* [Action item]:
Return only the lines running from the top of the entries to the line with "M(t_0) = \int", inclusive, exactly as written.

##### Source material #####

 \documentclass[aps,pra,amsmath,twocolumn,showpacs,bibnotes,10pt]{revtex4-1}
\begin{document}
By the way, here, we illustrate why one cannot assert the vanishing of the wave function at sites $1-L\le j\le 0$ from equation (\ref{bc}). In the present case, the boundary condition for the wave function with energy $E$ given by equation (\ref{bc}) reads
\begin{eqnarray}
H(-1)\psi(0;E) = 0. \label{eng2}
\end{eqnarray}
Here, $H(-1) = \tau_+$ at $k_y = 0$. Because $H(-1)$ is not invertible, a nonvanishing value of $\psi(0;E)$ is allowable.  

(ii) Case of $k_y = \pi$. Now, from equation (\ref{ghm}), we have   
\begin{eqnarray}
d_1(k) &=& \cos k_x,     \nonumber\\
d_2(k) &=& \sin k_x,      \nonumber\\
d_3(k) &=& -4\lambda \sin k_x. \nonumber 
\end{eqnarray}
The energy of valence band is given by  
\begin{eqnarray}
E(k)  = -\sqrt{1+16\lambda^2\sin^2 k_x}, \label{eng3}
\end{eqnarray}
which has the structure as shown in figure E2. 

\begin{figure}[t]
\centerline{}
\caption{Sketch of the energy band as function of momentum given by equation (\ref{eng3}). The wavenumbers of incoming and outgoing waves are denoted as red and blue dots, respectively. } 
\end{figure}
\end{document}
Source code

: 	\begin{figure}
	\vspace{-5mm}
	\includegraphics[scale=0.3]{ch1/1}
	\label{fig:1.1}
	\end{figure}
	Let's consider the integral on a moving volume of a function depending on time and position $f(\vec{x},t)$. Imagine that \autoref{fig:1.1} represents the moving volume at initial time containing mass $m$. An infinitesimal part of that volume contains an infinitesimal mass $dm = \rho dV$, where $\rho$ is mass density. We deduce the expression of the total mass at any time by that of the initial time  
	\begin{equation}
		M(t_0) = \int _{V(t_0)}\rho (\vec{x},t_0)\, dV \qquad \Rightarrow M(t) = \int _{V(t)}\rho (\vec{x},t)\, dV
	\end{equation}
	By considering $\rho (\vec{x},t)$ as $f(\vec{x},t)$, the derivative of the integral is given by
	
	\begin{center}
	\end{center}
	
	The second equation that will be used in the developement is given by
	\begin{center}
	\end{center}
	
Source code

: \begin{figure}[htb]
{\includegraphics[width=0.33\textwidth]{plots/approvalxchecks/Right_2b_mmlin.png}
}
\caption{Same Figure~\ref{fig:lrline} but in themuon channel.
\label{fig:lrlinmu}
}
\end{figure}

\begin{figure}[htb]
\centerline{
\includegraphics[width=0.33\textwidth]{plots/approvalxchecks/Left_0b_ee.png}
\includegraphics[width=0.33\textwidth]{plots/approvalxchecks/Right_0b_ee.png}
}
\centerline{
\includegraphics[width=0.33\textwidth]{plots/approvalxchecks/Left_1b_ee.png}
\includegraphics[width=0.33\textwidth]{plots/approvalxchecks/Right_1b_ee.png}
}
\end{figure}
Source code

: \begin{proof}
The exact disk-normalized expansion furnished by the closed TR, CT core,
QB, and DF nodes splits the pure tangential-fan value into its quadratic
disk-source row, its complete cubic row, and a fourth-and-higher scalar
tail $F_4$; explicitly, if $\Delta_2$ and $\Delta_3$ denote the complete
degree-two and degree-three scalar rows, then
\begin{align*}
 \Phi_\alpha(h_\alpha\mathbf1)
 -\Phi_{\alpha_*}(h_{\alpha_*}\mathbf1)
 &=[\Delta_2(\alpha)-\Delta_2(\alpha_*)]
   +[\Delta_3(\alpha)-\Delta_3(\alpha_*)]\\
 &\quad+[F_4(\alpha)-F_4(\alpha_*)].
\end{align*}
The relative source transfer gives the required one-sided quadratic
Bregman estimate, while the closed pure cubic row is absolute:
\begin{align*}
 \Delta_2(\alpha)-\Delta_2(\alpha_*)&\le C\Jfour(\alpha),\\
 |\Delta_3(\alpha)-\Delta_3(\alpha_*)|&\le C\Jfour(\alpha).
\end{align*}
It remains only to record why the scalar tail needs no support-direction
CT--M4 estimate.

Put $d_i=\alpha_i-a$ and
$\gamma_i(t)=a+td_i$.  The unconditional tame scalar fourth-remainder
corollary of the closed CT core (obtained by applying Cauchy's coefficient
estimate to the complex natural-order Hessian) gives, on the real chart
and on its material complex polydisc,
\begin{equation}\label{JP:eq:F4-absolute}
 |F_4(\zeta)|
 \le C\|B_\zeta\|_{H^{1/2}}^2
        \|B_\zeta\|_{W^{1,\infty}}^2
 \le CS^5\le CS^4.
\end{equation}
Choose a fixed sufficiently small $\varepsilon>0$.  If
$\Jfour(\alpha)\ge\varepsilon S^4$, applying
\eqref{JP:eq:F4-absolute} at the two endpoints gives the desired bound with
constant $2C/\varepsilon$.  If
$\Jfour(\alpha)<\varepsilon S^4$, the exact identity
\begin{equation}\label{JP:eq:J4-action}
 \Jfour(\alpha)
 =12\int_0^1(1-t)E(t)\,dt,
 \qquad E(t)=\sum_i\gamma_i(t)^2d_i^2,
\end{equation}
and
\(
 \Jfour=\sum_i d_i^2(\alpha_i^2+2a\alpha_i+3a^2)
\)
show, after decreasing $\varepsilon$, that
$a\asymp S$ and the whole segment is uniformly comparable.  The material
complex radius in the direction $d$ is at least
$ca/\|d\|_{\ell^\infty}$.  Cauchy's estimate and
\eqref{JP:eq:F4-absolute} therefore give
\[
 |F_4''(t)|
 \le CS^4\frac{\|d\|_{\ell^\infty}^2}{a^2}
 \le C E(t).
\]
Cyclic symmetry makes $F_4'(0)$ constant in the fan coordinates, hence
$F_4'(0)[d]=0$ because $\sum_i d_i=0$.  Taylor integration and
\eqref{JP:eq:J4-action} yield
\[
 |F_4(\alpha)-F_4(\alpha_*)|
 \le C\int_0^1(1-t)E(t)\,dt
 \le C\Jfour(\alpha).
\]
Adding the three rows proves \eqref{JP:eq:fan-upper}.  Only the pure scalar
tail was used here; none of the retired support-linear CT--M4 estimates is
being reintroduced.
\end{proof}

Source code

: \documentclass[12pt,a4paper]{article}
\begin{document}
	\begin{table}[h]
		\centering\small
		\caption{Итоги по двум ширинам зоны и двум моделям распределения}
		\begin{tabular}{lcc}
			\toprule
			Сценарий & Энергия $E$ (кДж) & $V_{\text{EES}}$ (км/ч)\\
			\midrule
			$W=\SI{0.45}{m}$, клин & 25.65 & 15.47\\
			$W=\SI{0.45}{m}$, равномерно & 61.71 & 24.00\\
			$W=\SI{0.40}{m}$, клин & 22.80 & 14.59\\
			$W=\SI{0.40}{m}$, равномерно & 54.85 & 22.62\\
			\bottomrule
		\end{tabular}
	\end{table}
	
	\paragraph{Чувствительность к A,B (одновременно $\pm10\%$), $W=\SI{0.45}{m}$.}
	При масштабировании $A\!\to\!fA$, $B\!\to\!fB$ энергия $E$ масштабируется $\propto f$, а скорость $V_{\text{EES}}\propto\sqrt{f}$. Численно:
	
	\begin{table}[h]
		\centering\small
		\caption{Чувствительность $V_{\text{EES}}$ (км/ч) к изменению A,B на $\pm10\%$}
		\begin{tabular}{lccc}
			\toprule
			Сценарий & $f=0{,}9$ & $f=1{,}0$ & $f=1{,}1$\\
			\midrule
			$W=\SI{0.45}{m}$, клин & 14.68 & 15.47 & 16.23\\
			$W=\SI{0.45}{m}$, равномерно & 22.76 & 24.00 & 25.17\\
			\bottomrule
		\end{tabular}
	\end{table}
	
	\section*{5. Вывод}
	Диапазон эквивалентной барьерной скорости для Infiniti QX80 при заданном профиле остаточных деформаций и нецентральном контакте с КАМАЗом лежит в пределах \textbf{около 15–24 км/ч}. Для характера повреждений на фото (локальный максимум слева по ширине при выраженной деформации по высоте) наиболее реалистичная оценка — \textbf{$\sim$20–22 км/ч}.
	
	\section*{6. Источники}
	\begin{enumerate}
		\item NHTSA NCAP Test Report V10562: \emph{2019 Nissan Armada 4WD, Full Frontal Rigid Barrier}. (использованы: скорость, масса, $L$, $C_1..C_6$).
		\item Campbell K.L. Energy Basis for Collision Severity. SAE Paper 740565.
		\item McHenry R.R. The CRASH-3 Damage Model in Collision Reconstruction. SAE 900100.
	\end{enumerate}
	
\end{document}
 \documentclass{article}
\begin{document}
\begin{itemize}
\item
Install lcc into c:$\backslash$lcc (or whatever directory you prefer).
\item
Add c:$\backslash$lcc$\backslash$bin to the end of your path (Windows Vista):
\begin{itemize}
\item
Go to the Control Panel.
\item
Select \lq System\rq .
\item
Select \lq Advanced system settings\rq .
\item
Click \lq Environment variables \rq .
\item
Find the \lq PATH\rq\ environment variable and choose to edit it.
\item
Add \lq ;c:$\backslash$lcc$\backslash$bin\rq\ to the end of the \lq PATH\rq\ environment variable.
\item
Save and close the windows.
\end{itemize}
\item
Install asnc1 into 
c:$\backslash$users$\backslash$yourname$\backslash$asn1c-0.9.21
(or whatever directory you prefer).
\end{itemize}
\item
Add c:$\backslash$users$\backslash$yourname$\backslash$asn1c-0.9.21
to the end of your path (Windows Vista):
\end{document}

#####

* [Expected answer]:
 \documentclass[aps,pra,amsmath,twocolumn,showpacs,bibnotes,10pt]{revtex4-1}
\begin{document}
By the way, here, we illustrate why one cannot assert the vanishing of the wave function at sites $1-L\le j\le 0$ from equation (\ref{bc}). In the present case, the boundary condition for the wave function with energy $E$ given by equation (\ref{bc}) reads
\begin{eqnarray}
H(-1)\psi(0;E) = 0. \label{eng2}
\end{eqnarray}
Here, $H(-1) = \tau_+$ at $k_y = 0$. Because $H(-1)$ is not invertible, a nonvanishing value of $\psi(0;E)$ is allowable.  

(ii) Case of $k_y = \pi$. Now, from equation (\ref{ghm}), we have   
\begin{eqnarray}
d_1(k) &=& \cos k_x,     \nonumber\\
d_2(k) &=& \sin k_x,      \nonumber\\
d_3(k) &=& -4\lambda \sin k_x. \nonumber 
\end{eqnarray}
The energy of valence band is given by  
\begin{eqnarray}
E(k)  = -\sqrt{1+16\lambda^2\sin^2 k_x}, \label{eng3}
\end{eqnarray}
which has the structure as shown in figure E2. 

\begin{figure}[t]
\centerline{}
\caption{Sketch of the energy band as function of momentum given by equation (\ref{eng3}). The wavenumbers of incoming and outgoing waves are denoted as red and blue dots, respectively. } 
\end{figure}
\end{document}
Source code

: 	\begin{figure}
	\vspace{-5mm}
	\includegraphics[scale=0.3]{ch1/1}
	\label{fig:1.1}
	\end{figure}
	Let's consider the integral on a moving volume of a function depending on time and position $f(\vec{x},t)$. Imagine that \autoref{fig:1.1} represents the moving volume at initial time containing mass $m$. An infinitesimal part of that volume contains an infinitesimal mass $dm = \rho dV$, where $\rho$ is mass density. We deduce the expression of the total mass at any time by that of the initial time  
	\begin{equation}
		M(t_0) = \int _{V(t_0)}\rho (\vec{x},t_0)\, dV \qquad \Rightarrow M(t) = \int _{V(t)}\rho (\vec{x},t)\, dV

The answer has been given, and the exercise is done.